Publication Title

Penn State Law Review

Keywords

positional conflicts

Document Type

Article

Abstract

This article argues that a legal positional conflict is not a true conflict of interest, and should not be the subject of an ethical prohibition. Because of the incentives it creates, a rule against positional conflicts gives greater control to wealthy clients over the availability of legal services without significantly protecting the rights of the poor or middle income clients. Business conflicts already exert significant pressure on lawyers; too much concern with potential positional conflicts only increases that pressure.

This article also argues that eliminating an ethical prohibition against potential conflicts could mitigate much of the credibility concerns raised by contradictory legal arguments. But even if the profession fully endorsed the ethic of independence and eliminated a rule against positional conflicts, some credibility problems would inevitably remain.

Thus, while there should be not rule against positional conflicts, a court should respect an appointed attorney's decision to withdraw because of credibility concerns.

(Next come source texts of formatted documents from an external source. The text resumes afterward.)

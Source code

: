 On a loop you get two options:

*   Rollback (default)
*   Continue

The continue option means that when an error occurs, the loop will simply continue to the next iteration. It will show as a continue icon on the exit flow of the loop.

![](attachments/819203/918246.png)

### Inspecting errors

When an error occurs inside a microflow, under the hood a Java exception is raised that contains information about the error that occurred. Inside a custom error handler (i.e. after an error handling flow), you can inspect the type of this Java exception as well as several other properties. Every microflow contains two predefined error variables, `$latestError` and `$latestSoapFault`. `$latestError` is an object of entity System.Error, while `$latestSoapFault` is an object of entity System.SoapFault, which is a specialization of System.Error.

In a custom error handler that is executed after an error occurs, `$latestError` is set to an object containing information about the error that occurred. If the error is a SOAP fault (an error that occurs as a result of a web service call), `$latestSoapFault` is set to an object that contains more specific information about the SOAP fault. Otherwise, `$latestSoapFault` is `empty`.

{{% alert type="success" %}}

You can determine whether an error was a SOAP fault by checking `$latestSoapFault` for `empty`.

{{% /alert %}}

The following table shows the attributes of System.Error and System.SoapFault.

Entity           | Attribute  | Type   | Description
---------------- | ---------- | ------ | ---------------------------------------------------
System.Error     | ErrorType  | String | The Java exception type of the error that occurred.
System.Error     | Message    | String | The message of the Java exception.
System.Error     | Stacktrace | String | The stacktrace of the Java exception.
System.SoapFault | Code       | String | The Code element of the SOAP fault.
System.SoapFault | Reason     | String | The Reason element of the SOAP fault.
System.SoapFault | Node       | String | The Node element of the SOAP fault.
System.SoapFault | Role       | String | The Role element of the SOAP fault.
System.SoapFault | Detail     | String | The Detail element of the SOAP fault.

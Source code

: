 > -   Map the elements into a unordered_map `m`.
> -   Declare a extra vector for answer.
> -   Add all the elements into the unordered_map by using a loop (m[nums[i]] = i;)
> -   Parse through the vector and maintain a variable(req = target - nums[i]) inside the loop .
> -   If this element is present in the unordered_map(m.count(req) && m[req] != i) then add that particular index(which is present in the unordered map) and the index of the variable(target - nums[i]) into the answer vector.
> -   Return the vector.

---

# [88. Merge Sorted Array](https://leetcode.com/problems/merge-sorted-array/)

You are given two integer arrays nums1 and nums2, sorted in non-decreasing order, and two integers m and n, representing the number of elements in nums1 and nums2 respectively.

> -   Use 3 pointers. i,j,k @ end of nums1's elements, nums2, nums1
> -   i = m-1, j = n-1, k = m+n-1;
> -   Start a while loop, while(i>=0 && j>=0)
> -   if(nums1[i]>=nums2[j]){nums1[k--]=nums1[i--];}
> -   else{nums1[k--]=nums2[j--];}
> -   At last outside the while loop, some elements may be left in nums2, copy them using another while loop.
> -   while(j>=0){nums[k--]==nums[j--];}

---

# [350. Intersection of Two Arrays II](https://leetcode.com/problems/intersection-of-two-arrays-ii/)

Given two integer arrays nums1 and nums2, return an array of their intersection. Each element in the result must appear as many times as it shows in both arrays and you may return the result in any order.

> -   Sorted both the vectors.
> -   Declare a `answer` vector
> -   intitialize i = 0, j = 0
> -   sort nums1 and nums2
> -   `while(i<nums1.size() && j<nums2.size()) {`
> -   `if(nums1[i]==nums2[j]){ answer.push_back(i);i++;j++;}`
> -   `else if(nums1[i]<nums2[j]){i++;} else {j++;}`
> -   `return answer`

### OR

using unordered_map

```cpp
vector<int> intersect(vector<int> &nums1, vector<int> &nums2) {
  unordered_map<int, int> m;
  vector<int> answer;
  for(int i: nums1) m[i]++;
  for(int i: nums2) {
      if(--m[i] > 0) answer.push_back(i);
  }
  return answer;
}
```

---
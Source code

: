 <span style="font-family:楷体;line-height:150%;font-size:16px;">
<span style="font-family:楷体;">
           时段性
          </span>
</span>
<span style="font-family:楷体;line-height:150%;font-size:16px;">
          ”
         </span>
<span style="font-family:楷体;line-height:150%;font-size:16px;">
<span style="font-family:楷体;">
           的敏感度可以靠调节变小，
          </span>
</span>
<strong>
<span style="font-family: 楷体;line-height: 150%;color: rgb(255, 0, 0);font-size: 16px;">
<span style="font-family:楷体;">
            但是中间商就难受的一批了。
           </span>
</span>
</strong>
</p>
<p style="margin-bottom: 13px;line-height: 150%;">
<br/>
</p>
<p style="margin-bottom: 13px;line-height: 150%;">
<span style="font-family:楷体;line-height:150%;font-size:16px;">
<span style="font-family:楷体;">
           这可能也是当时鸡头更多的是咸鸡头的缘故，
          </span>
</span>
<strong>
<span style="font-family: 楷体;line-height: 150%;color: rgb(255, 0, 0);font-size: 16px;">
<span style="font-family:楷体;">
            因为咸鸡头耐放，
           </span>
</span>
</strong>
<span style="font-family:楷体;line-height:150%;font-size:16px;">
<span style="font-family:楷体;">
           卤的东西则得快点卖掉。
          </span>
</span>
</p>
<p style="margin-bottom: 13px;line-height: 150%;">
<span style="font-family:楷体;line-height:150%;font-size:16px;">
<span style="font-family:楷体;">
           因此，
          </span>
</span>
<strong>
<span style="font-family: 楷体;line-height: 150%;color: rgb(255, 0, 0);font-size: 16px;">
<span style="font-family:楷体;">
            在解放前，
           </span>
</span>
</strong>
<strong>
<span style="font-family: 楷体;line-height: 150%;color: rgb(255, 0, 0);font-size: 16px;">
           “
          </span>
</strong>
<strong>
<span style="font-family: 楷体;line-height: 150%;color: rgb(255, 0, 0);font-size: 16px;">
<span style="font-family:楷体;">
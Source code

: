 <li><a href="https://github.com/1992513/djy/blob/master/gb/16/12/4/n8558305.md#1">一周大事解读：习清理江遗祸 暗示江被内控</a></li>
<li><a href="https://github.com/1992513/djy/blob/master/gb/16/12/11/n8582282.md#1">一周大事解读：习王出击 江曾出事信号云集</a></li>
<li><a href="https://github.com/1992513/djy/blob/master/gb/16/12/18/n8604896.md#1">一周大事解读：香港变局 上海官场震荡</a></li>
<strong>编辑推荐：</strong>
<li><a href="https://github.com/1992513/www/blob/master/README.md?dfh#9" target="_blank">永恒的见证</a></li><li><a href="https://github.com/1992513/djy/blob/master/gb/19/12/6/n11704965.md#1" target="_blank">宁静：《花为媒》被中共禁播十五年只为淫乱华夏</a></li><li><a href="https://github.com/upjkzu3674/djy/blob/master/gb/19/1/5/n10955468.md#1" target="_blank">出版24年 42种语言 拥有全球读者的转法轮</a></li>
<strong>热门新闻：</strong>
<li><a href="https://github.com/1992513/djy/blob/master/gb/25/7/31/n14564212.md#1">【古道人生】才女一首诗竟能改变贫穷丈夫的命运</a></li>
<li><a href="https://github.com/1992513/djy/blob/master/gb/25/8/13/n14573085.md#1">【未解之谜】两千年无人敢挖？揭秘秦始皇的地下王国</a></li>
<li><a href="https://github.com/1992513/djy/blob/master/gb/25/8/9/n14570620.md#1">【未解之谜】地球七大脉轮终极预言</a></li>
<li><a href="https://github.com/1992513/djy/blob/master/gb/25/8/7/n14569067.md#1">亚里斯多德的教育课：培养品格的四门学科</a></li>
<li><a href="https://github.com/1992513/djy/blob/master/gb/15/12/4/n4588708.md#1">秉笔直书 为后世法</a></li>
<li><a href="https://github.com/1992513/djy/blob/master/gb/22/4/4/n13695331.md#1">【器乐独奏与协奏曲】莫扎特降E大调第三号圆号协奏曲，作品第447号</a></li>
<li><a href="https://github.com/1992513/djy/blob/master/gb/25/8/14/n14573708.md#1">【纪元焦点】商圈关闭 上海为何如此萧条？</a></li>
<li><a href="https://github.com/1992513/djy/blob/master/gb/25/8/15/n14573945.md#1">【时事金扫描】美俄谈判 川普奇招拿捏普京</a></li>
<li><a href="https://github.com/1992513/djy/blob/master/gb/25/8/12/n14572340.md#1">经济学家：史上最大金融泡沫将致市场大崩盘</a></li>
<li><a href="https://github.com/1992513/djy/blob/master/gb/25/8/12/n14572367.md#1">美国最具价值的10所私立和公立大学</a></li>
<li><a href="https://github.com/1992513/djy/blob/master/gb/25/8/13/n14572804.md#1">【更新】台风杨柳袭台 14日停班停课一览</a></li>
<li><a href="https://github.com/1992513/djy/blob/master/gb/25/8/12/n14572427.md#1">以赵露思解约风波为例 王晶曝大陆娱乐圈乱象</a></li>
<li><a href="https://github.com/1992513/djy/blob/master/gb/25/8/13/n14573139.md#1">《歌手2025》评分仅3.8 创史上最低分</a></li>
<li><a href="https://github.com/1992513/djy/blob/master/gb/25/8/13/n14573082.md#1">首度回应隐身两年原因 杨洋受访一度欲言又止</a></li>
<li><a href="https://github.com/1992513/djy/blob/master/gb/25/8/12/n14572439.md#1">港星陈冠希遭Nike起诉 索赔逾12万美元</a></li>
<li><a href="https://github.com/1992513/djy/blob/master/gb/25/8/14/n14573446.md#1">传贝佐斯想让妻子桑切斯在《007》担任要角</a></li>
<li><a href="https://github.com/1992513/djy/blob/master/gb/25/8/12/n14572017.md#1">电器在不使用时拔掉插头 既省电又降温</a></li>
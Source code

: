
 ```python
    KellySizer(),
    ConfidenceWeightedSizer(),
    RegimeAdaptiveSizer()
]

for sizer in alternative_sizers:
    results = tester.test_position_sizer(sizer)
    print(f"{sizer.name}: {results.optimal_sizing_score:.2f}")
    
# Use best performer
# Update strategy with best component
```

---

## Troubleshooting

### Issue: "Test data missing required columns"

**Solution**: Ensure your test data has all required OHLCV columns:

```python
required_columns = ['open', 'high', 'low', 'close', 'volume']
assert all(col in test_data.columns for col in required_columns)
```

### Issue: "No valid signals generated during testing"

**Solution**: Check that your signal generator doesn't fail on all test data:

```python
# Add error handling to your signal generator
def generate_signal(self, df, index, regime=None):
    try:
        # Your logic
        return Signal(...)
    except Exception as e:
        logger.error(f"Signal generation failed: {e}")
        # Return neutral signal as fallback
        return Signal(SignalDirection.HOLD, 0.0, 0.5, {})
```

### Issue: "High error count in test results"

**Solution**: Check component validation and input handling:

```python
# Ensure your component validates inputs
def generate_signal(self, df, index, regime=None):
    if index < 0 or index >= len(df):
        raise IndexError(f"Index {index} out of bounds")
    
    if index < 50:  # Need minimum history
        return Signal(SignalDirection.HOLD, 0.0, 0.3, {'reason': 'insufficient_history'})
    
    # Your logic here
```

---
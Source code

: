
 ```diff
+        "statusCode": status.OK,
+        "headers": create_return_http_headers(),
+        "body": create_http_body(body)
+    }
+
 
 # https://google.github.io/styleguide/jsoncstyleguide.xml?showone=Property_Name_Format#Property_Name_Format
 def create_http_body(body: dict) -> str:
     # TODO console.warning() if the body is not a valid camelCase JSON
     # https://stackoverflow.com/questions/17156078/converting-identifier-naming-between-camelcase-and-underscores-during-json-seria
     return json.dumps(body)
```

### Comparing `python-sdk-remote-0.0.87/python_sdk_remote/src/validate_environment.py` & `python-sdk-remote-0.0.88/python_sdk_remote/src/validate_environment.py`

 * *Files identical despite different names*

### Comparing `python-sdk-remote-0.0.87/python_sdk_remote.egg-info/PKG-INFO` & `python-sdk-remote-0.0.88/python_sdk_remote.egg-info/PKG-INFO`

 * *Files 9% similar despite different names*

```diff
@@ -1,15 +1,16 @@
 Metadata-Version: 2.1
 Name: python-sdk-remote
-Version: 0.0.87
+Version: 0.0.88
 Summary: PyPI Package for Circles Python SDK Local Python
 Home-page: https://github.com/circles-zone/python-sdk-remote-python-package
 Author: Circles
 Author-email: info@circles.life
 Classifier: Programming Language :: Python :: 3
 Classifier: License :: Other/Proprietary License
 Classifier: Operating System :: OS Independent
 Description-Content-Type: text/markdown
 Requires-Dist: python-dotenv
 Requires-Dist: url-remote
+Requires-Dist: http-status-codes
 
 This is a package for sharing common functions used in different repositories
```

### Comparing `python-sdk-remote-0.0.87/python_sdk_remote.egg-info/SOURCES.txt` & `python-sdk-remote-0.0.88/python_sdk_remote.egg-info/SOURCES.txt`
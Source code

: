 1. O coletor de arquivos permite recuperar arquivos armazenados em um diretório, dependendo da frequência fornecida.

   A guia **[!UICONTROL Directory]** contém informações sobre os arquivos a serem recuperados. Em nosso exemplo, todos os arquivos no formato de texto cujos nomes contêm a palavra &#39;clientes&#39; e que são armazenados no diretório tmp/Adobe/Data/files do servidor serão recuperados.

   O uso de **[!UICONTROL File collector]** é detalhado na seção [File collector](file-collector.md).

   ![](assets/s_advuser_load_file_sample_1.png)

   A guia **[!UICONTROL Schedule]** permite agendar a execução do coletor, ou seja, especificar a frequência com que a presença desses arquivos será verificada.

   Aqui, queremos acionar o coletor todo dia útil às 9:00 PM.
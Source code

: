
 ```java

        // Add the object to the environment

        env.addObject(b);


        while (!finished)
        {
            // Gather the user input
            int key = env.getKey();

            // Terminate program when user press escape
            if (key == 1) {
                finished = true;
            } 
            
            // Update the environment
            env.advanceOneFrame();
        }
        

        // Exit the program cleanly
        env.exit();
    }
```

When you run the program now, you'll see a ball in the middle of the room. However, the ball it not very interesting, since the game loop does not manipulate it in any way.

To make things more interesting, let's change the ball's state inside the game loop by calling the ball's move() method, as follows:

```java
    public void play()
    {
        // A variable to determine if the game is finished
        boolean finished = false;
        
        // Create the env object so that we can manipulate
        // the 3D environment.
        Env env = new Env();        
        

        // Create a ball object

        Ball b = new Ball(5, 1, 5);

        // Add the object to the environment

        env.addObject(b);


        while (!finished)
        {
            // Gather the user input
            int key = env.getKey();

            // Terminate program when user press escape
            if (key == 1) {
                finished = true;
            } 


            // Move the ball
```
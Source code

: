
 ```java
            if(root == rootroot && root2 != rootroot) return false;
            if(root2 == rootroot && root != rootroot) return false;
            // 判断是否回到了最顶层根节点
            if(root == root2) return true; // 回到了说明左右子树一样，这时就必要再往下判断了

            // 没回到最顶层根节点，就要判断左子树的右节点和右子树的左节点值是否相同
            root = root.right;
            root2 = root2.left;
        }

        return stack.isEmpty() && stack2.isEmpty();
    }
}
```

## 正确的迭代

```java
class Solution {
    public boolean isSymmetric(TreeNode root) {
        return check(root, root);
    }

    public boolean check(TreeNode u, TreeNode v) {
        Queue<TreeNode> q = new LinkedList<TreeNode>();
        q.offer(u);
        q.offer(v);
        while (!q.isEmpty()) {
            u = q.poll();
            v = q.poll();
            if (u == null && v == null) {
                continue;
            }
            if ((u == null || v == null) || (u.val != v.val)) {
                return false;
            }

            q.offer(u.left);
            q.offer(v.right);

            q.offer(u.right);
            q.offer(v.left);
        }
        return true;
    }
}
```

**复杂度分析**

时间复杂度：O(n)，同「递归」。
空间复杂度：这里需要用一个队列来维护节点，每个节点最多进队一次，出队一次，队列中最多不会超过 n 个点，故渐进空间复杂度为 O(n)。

Part I of this article defines a positional conflict, and distinguishes between legal and factual positional conflicts. Part II surveys the historical evolution of the ABA position on positional conflicts while Part III describes the approaches of the Restatement of the Law of Lawyering, case law, state ethics opinions and state ethical codes.

Part IV critiques the predominant analysis of positional conflicts as potential conflicts of interest, arguing that it exacerbates business conflicts and creates harmful incentives. This section also acknowledges the credibility concerns with positional conflicts, and illustrates the operation of a positional conflict with the example of a public defender. Part V sets forth a proposal to amend the comments to Model Rule 1.7.